Low-cost airline RyanAir also got into trouble for some ambiguous claims on low emissions, and the U.K.'s biggest supermarket, Tesco, was reprimanded for misleading customers about food provenance when the ASA decided that the supermarket's definition of "local" was just not local enough.
Truth with a click
How does this happen? "In some cases it's because marketing directors are lazy," said Mr. Arnold. "They are so out of touch with their customers they think they can just 'green wash' and suddenly the brand looks good. But the biggest fear a brand has is not the ASA -- it's 'brand terrorism'. Now a bunch of 14-year-olds in a bedroom with a PC can use the simple truth to bring down a multimillion-dollar brand just by setting up a website, using community websites or YouTube."

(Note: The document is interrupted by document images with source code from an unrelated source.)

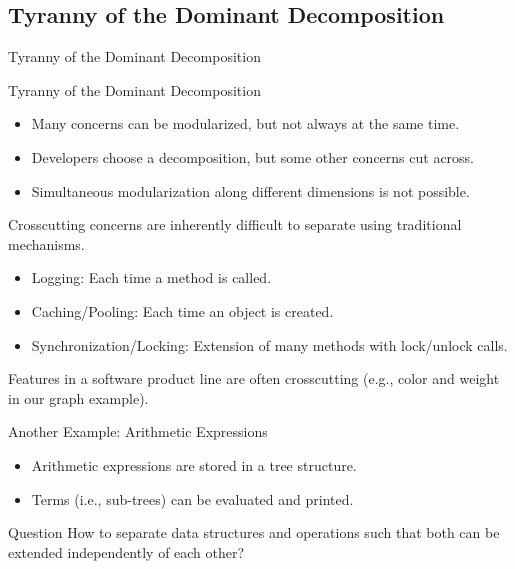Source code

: \subsection{Tyranny of the Dominant Decomposition}

\begin{frame}{Tyranny of the Dominant Decomposition}
	\begin{mycolumns}[widths={50,50},animation=none]
		\begin{definition}{Tyranny of the Dominant Decomposition}
			\begin{itemize}
				\item Many concerns can be modularized, but not always at the same time.
				\item Developers choose a decomposition, but some other concerns cut across.
				\item Simultaneous modularization along different dimensions is not possible.
			\end{itemize}
		\end{definition}
	\mynextcolumn
		\begin{note}{}
			Crosscutting concerns are inherently difficult to separate using traditional mechanisms.
			\begin{itemize}
				\item Logging: Each time a method is called.
				\item Caching/Pooling: Each time an object is created.
				\item Synchronization/Locking: Extension of many methods with lock/unlock calls.
			\end{itemize}
			Features in a software product line are often crosscutting (e.g., color and weight in our graph example).
		\end{note}
	\end{mycolumns}
\end{frame}

\begin{frame}{Another Example: Arithmetic Expressions}
	\begin{mycolumns}[widths={50,50},animation=none]
		\begin{example}{}
			\begin{itemize}
				\item Arithmetic expressions are stored in a tree structure.
				\item Terms (i.e., sub-trees) can be evaluated and printed.
			\end{itemize}
		\end{example}
		\begin{note}{Question}
			How to separate data structures and operations such that both can be extended independently of each other?
		\end{note}
	\mynextcolumn
		\begin{exampletight}{}
			\centering
		\end{exampletight}
	\end{mycolumns}
\end{frame}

Some marketers, however, are getting it right. Procter & Gamble's Ariel has been lauded for a campaign urging people to wash at 30 degrees because it enables consumers to make a difference without lecturing them and offers a practical way to save money and benefit the planet.
Honda's "Grrr" spot was another pioneer in successful green advertising, partly because Japanese companies traditionally have been spiritually based, working to a "people, profits, planet" mantra that is a thousand years old but now sounds bang up to date.
Most marketers are genuinely trying to pollute less, reduce carbon emissions and help reduce climate change, but in the U.K. at least, they are wasting their energy if they can't provide robust evidence to back up every claim they make.